Broffina moved and Peewee's on his way out


----------



## Brendino (Aug 29, 2013)

My original 5 before I had to restart were Sprinkle, Hugh, Gigi, Deena and Flip.

In my new village, my starting villagers were Ankha, Maple, Ruby, Curly and Knox.


----------



## Thunder (Aug 29, 2013)

I think it was Jambette, Knox, Becky, Snake, and Kabuki.

They're all gone now, but Snake and Kabuki stuck around the longest.


----------



## Theatricalis (Aug 29, 2013)

Flurry, Walker, Butch, Pierce, and Alli.

Piece has moved out, but the others are still here. I really want to get rid of Alli. x_x


----------



## Boccages (Aug 29, 2013)

If I remember correctly it would have to be Kitt, Bianca, Rod, Kitty and Marcel.


----------



## fl0ra (Aug 29, 2013)

Gizmodo said:


> You had really good starters!!
> Moe is ADORABLE
> Baabara is ADORABLE
> Maple is ADORABLE
> ...



Thank you ^^ I was lucky because I didn't even restart! I got them my first time around. But that's true though, Truffles was nice and I loved her to bits.
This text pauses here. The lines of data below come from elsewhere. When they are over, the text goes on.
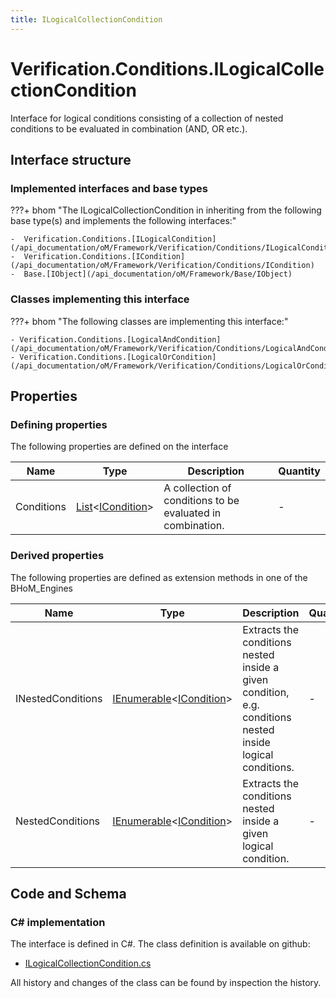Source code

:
 ```yaml
---
title: ILogicalCollectionCondition
---
```


# Verification.Conditions.ILogicalCollectionCondition

Interface for logical conditions consisting of a collection of nested conditions to be evaluated in combination (AND, OR etc.).

## Interface structure

### Implemented interfaces and base types

???+ bhom "The ILogicalCollectionCondition in inheriting from the following base type(s) and implements the following interfaces:"

    -  Verification.Conditions.[ILogicalCondition](/api_documentation/oM/Framework/Verification/Conditions/ILogicalCondition)
    -  Verification.Conditions.[ICondition](/api_documentation/oM/Framework/Verification/Conditions/ICondition)
    -  Base.[IObject](/api_documentation/oM/Framework/Base/IObject)


### Classes implementing this interface

???+ bhom "The following classes are implementing this interface:"

    - Verification.Conditions.[LogicalAndCondition](/api_documentation/oM/Framework/Verification/Conditions/LogicalAndCondition)
    - Verification.Conditions.[LogicalOrCondition](/api_documentation/oM/Framework/Verification/Conditions/LogicalOrCondition)


## Properties



### Defining properties

The following properties are defined on the interface

| Name             | Type             | Description      | Quantity         |
|------------------|------------------|------------------|------------------|
| Conditions | [List](https://learn.microsoft.com/en-us/dotnet/api/System.Collections.Generic.List-1?view=netstandard-2.0)&lt;[ICondition](/api_documentation/oM/Framework/Verification/Conditions/ICondition)&gt; | A collection of conditions to be evaluated in combination. | - |


### Derived properties

The following properties are defined as extension methods in one of the BHoM_Engines

| Name             | Type             | Description      | Quantity         | Engine           |
|------------------|------------------|------------------|------------------|------------------|
| INestedConditions | [IEnumerable](https://learn.microsoft.com/en-us/dotnet/api/System.Collections.Generic.IEnumerable-1?view=netstandard-2.0)&lt;[ICondition](/api_documentation/oM/Framework/Verification/Conditions/ICondition)&gt; | Extracts the conditions nested inside a given condition, e.g. conditions nested inside logical conditions. | - | Verification_Engine |
| NestedConditions | [IEnumerable](https://learn.microsoft.com/en-us/dotnet/api/System.Collections.Generic.IEnumerable-1?view=netstandard-2.0)&lt;[ICondition](/api_documentation/oM/Framework/Verification/Conditions/ICondition)&gt; | Extracts the conditions nested inside a given logical condition. | - | Verification_Engine |


## Code and Schema

### C# implementation

The interface is defined in C#. The class definition is available on github:

- [ILogicalCollectionCondition.cs](https://github.com/BHoM/BHoM/blob/develop/Verification_oM/Conditions/Interfaces/ILogicalCollectionCondition.cs)

All history and changes of the class can be found by inspection the history.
But since I only have one spot for a peppy in my town, I had to replace her Agent S because she's a dreamie


----------



## Klauser_Bateson (Aug 29, 2013)

Original 5 are Miranda, Bill, Wolfgang, Prince, and Midge. All are still around. 

Next 5 were Victoria, Rodney, Sylvia, Stitches, and Goose. Rodney moved out and into my friend's town. Still miss him in my town to this day.


----------



## irisubunny (Aug 29, 2013)

I restarted my game once so I guess..
the first time:
Eloise
Lyman
Biskit
Tutu
-forgot who the last one was ;-;-

second time:
Lolly
Ankha
Cyrano
Clyde
Ruby


----------



## Suicune (Aug 29, 2013)

My original five were Cube, Aurora, Groucho, Snake, and Freya. The next five were Tutu, Zell, O'Hare, Moe, and Katt. So I ended up having two penguins, two cats, two bunnies, and two bears. Very frustrating.


----------



## Swiftstream (Aug 29, 2013)

Tom, Bettina, Ribbot, Mallary, Al.


----------



## Stitched (Aug 29, 2013)

Camofrog, Olivia, Peck, Ava, and Tammi.  First three are still around.
Next five were Stitches, Frita, Wolfgang, Deirdre, and Eugene.  All but Eugene are still around.


----------



## ayeeprill (Aug 29, 2013)

Merengue!! (Still there)
Jeremiah
Elvis
Maelle
Bubbles


----------



## Cassandra (Aug 29, 2013)

Dotty, Avery, Muffy, Anchovy, Scoot.
I still have Dotty, Avery, and Anchovy, but Anchovy just because he hasn't tried to move yet. :l


----------



## lordbimble (Aug 29, 2013)

First game:
Grizzly
Jay
Sprinkle
Francine
Jambette

Second game:
Merengue
Hamlet
Tutu
Moe
Portia


----------



## mooferz (Aug 29, 2013)

First town: Erik, Sprinkle, Gayle, Whitney, Bud

Second Town: Bob, Francine, Harry, Bubbles, Sparro

Current: Lucky, Limberg, Greta, Bella, Kitt (so many mice...)


----------



## Church (Aug 29, 2013)

Whitney, Hamlet, Cole, Vladimir, and Midge


----------



## bittermeat (Aug 29, 2013)

Current town:

Fauna
Del
Mott
Patty
Tiffany

They're all still there besides Fauna. I love her to death, but I already had her on my old town so thought it would be nice to give her to someone else.


----------



## Zanessa (Aug 30, 2013)

Peanut
Wolfgang
Jay
Dizzy
Tipper

*o*


----------



## Lostsong (Aug 30, 2013)

Molly
Vic
Teddy
Cherry
Jay


----------



## Unidentified Floor Orange (Aug 30, 2013)

Axel
Eloise
Maple
Groucho
Bubbles

All are still there, although I probably won't keep Axel and Groucho (nothing wrong with them but I had them in previous NL towns). Plus I don't really want to have 2 elephants and 2 bears/cubs.


----------



## KitchenWhisk (Aug 30, 2013)

Elvis
Maelle
Egbert
Skye
Ruby


----------



## kaiju_kid (Aug 30, 2013)

I remember them cause, they're still here! Actually, I did let one go finally.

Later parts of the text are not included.